However, that is not what I am writing about today.  The central theme of this volume is should philosophy be taught to children in primary and secondary school?  Research which has been done in the UK over the last 20 years on teaching philosophy to primary school children has found that children ‘who have been through sustained Philosophy with Children improve in almost every other academic area.  Philosophers are traditionally asked awkward questions and to come up with alternative answers, and it really breeds independent thinking.  If we want a generation of people who will begin to tackle and solve the problems we have, we need people who think for themselves and who think differently.’  So says the author, Brooke Lewis, a journalist who is now working in Cambodia. 

I’ve been concerned for several years about the dumbing down in school of original thinking by students.  Because of the constraints of the National Curriculum in the UK, many of my teaching friends find themselves handcuffed not only in the content of what they teach but even how they are to teach it.  I am, perhaps naively, encouraged by the new coalition government’s view of giving schools back to teachers and reducing the bureaucratic restrictions of the National Curriculum and maybe philosophy can help our youngsters to think for themselves once more instead of the seemingly primary goal of regurgitating set facts and figures at exam time! 

The Philosophy for Children programme sounds heavy, but it isn’t.  Imaginatively taught, children are encouraged to think about morals, ethics, choices, through the medium of books, TV, films, songs, and practical life situations.  There’s an example of this in the article – discussing clones prompted by a new movie. 
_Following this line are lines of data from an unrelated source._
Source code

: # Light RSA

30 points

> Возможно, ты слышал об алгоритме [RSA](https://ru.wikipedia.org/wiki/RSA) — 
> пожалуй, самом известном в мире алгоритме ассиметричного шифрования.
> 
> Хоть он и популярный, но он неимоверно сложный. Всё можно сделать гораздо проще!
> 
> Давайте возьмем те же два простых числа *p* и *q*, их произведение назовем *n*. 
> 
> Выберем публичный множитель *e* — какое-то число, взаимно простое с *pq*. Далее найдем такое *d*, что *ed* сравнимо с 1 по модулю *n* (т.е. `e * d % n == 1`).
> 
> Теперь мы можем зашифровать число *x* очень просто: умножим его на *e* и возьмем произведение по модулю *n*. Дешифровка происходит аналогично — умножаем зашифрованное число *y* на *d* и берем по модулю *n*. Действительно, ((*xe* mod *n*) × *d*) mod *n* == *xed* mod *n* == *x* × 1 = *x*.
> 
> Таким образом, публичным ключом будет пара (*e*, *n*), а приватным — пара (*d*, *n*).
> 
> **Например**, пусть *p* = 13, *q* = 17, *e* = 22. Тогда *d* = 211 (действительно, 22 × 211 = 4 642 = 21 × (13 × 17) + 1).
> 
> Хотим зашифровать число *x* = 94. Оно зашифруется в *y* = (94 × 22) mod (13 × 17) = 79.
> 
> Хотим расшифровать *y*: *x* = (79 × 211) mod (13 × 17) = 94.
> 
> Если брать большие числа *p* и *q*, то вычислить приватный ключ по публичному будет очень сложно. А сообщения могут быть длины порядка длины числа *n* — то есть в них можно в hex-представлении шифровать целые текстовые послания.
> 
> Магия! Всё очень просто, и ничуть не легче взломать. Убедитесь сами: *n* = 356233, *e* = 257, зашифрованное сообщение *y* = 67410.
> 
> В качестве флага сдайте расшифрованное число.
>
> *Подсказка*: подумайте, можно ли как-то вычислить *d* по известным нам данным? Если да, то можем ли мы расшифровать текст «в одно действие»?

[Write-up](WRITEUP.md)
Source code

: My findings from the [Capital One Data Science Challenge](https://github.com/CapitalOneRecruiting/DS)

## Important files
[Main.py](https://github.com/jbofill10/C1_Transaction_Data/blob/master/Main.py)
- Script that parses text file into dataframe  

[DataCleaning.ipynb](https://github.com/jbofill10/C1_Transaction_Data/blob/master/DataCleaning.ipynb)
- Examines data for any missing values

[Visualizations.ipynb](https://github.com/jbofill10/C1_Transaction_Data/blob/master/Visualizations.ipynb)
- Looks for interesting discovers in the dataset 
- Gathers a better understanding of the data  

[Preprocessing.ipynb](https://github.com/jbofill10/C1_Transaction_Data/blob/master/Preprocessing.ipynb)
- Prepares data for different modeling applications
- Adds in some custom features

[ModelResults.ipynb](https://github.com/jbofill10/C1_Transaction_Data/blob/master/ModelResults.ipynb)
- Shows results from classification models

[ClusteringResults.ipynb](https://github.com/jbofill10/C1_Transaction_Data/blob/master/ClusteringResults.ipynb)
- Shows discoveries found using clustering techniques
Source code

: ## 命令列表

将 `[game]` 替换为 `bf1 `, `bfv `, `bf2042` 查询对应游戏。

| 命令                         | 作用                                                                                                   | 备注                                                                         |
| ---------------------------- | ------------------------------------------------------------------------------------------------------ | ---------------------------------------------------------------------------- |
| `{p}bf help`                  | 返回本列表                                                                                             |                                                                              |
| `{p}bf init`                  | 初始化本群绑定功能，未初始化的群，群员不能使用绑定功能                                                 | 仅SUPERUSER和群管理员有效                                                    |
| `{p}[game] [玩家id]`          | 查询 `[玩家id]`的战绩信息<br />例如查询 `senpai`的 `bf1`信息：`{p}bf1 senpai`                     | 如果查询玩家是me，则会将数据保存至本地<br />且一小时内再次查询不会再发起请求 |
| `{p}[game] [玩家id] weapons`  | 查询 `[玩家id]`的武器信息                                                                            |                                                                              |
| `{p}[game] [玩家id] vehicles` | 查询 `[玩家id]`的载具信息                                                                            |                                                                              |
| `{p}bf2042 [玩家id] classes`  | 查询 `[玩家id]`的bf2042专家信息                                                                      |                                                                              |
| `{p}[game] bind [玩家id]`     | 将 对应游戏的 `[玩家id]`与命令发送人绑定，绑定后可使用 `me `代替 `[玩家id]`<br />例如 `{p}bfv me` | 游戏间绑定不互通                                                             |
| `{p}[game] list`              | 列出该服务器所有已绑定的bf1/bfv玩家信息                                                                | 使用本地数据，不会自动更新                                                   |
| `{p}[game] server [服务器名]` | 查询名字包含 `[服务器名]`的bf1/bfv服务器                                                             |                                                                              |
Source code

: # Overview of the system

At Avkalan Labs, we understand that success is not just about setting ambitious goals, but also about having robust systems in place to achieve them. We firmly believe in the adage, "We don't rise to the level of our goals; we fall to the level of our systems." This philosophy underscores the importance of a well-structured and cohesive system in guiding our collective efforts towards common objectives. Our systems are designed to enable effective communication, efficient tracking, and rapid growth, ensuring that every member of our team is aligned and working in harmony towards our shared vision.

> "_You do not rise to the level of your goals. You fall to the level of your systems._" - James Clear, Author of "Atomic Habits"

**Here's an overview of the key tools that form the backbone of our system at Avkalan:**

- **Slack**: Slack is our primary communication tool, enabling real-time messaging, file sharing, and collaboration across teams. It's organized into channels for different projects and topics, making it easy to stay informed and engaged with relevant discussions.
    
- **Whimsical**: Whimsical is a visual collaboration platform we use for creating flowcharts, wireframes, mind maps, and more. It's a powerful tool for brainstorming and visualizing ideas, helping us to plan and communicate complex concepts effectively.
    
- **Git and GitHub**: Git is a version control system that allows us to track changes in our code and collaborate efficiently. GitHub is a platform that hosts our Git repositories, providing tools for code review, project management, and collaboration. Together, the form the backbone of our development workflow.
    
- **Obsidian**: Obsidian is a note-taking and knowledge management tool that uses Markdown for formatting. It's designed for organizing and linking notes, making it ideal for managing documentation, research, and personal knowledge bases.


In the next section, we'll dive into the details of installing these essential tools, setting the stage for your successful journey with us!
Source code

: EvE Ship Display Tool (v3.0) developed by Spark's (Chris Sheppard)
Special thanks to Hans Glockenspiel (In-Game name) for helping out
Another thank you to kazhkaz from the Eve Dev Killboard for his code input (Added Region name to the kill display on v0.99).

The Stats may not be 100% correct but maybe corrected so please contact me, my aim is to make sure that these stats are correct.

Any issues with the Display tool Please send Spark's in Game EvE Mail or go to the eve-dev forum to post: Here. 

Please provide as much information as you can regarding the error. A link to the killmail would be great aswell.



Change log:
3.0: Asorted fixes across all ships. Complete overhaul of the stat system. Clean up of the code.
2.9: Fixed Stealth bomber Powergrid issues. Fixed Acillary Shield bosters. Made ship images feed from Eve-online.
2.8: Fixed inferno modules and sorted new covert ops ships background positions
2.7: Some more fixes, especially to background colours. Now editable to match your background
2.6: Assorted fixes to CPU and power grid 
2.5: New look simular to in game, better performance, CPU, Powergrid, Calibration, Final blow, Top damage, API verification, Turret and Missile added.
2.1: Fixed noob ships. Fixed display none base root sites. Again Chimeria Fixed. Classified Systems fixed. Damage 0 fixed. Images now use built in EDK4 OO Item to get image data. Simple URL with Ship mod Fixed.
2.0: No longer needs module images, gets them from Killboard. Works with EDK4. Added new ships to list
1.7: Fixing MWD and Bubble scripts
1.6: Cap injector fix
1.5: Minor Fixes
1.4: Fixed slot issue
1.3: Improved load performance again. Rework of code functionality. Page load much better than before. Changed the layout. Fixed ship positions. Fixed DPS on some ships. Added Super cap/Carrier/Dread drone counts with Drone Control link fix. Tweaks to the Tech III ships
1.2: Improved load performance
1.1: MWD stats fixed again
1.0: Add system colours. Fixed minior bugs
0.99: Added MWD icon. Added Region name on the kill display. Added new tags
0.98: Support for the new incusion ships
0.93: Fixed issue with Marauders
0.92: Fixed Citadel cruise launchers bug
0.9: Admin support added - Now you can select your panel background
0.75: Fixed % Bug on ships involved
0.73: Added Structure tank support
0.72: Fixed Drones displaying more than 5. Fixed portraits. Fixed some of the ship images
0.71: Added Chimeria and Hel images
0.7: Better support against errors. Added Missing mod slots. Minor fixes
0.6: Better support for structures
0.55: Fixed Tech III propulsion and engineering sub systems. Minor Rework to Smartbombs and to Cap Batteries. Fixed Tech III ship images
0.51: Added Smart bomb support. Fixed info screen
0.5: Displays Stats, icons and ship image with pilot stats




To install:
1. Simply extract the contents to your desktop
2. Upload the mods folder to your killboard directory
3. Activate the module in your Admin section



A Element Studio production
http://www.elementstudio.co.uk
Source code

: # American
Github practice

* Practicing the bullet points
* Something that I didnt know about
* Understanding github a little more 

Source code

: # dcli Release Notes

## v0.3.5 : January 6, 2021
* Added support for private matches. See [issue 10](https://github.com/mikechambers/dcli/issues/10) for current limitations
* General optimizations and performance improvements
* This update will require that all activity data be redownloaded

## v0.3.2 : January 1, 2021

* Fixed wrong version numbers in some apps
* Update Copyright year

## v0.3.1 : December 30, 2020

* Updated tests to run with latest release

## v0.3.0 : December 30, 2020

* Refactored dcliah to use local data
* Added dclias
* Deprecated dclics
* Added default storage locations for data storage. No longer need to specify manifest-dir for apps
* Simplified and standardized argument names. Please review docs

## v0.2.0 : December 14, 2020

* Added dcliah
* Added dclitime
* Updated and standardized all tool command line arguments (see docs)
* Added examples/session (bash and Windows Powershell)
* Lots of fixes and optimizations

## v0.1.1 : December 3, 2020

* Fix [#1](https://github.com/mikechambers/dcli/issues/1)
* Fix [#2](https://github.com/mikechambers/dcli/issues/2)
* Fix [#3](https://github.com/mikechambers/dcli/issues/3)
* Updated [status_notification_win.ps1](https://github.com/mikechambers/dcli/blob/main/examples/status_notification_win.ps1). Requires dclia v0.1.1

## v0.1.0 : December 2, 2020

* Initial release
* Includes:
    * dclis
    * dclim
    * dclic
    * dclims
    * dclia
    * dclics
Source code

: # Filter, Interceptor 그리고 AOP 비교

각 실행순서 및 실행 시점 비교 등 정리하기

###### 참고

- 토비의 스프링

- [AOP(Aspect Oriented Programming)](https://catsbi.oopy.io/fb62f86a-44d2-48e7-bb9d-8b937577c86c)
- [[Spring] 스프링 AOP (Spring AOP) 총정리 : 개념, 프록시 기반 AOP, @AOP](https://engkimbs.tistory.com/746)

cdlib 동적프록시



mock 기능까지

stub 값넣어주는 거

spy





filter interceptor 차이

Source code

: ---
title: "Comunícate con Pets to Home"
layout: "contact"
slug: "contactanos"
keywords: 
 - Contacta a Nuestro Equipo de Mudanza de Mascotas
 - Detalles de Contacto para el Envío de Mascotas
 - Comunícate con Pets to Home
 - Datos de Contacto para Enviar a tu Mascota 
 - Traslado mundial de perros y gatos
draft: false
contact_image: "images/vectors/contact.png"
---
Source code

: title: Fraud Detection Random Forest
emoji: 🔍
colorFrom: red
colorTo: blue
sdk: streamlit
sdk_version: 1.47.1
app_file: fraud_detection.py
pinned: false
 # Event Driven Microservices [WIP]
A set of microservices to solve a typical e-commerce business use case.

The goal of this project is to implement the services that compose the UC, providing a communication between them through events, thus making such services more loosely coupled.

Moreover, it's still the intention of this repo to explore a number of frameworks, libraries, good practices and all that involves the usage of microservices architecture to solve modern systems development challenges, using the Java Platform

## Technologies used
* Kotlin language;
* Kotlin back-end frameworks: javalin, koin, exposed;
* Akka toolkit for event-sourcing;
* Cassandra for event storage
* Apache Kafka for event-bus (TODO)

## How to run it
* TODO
It is this kind of in-depth, curious, thinking that I find myself searching for in myself and in others.  Quite often when I go out socially, I am dismayed at the level of surface conversation – inane chatter that skims across the surface of everything.  I know I am one of those people who gets too deep too quickly, and that this is uncomfortable for many people to handle, so I more often than not keep very quiet unless I’m with people I know or people who are happy to get meaty in a discussion.  But when you do find like-minded people and a wide-ranging, give-and-take discussion involving lots of different ways of thinking and sounding each other out, the joy is just wonderful! 

I’m not a person who does confrontation, but I am a person who loves to think about other people’s opinions.  These sorts of discussions lead to more open minds and personal mental growth.  My son and I still have great discussions about all sorts of things and it’s interesting to see how differently his mind works from mine. 

There’s also a young lad of 12 who visits his granny across the road from me.  We were looking up at a passing plane and the stars and got into a discussion about space the other night at a barbecue, and he was both very knowledgeable and very curious, sucking up all the information I could drag from the depths of my mind.  We had a brilliant chat about infinity and his granny said that that’s what he would do all the time if he could, but no-one has the time to talk with him in that way.  If our children learn to access deeper levels of thinking in this way, we could find ourselves in a more considerate, thoughtful era, and I’m all for the parents and schools that will help in this task!!